DATASETS_FOLDER = '/content/drive/MyDrive/Colab_Notebooks/models/ReRight/datasets'

Drive already mounted at /content/drive; to attempt to forcibly remount, call drive.mount("/content/drive", force_remount=True).


# Datasets

In [None]:
"""
Dataset: custom Twitter query results
"""

# parsing function
def load_big_qury_json_to_pd(filename):
    with open(filename) as f:

        info = json.load(f)

    info_dict = {}
    info[0]['data']

    for key in info[0]['data'][0]:
        info_dict[key] = [info[0]['data'][i][key] for i in range(len(info[0]['data']))]

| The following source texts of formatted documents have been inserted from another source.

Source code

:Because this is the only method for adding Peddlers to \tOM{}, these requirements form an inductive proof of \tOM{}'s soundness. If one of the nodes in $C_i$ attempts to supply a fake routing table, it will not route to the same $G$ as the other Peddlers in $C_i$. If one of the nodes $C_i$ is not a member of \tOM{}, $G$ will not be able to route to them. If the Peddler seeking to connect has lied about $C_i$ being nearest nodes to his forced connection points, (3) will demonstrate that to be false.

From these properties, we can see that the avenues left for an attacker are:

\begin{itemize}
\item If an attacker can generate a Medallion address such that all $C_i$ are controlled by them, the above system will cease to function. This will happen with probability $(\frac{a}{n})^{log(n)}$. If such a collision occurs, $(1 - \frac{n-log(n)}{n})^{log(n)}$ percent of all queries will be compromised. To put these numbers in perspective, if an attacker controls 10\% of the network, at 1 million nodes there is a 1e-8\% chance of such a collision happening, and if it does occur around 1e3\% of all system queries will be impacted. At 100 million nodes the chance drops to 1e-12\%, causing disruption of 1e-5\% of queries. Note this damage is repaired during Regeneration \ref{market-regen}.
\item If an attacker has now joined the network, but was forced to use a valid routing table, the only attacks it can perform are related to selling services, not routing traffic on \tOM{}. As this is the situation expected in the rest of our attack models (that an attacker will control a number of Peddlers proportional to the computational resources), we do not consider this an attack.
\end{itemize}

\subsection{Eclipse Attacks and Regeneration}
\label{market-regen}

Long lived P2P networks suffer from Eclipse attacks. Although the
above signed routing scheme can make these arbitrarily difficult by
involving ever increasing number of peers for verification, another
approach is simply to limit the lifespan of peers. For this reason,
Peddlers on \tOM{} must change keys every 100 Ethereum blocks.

    df = pd.DataFrame(info_dict)  # conbert to pandas DataFrame
    df = df.sample(frac=1.0,  random_state=222)  # shuffle all data

    return  df

#dataframe_twitter = load_big_qury_json_to_pd(os.path.join(DATASETS_FOLDER, 'results-20210802-171411.json'))

In [None]:
"""
Dataset: *https://www.kaggle.com/mathurinache/ecthrnaacl2021*
"""

# parsing function
#sample_size: Max 1000. note: system crashes if full dataset is used with bert transformer
NUM_SAMPLES = 1000

def dict_from_european_court_json(filename='/content/dev.jsonl', sample_size=NUM_SAMPLES):
    

    info_dict = {}

    with open(filename) as f:
        all_info = f.readlines()

        dicts_list = [json.loads(info) for info in all_info]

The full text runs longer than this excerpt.